First Environment

Creating Architecture Descriptions

Now we have to make a couple of decisions about how the recognizer should look like. We have to decide the following things:

what topologies and transition probablities to use for HMMs of phonemes
want to start with simple semicontinuous system or with something better
how many Gaussians do we want in our mixtures

Since this should be a tiny system to make training easily reproducible and fast, we decide the following:

The phoneme topology for non-silence phonemes will be:
i.e. two states with transitions to themselves and to the next state, the silence and garbage phones will only use one state, all the transitions have equal probability (0.5).
We will start with a continuous densities system, i.e. one codebook for each of the states.
Every codebook will have sixteen Gaussians, this is a number small enough to be trained awfully fast, and large enough to allow at least a tiny little bit of recognition accuracy.

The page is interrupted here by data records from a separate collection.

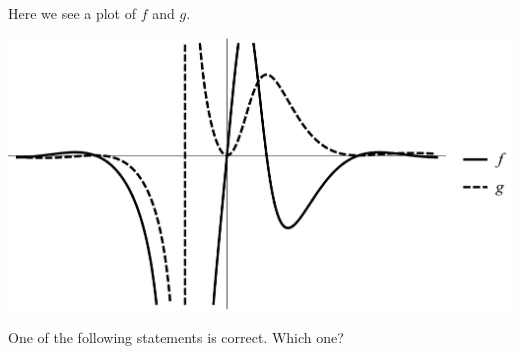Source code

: \documentclass{ximera}
\author{Bart Snapp}
\begin{document}
\begin{exercise}

Here we see a plot of $f$ and $g$. 
\begin{image}
\includegraphics[width=.5\textwidth]{graphFandG10.png}
\end{image}
One of the following statements is correct. Which one?
\begin{multipleChoice}
\end{multipleChoice}
\end{exercise}
\end{document}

Let Janus Create its Initial Environment

Creating a first recognizer environment means to create some description files. Although it is possible to not actually create files, but instead reproduce their information on the fly, while Janus is running, this can become rather inconvenient. You can use a pretty simple script for creating all the needed description files:

phonesSet: A file that contains definitions of sets of phonemes. For the beginning we'll only have one set of our 50 phonemes in there.
tags: A file listing all the attributes (tags) that a phoneme can have. We will only use the attribute "being at a word boundary".
transitionModels: A file containing the definition of all possible HMM transition models for a single state.
topologies: A file containing all possible phoneme HMM topologies. We will only discriminate topolgies for regular phones (two states) and silence/garbage (one state).
topologyTree: A file containing a context-querying decision tree with questions about the central phone only, and one leaf node for every used phoneme topology.
featDesc: A file containing a description of how the recordings should be interpreted and preprocessed.
featAccess: A file containing the definition of how to get the recording files given the information about an utterance from the database.
codebookSet: A file that contains the description for codebooks, two for each of the phonemes plus one for the silence phone, and one for the garbage phone.
distribSet: A file that contains the description for mixture-weight distributions; initially there is one distribution for each of the codebooks.
distribTree: A simple context-querying decision tree with questions about the central phone only, and one leaf node for each of the distributions.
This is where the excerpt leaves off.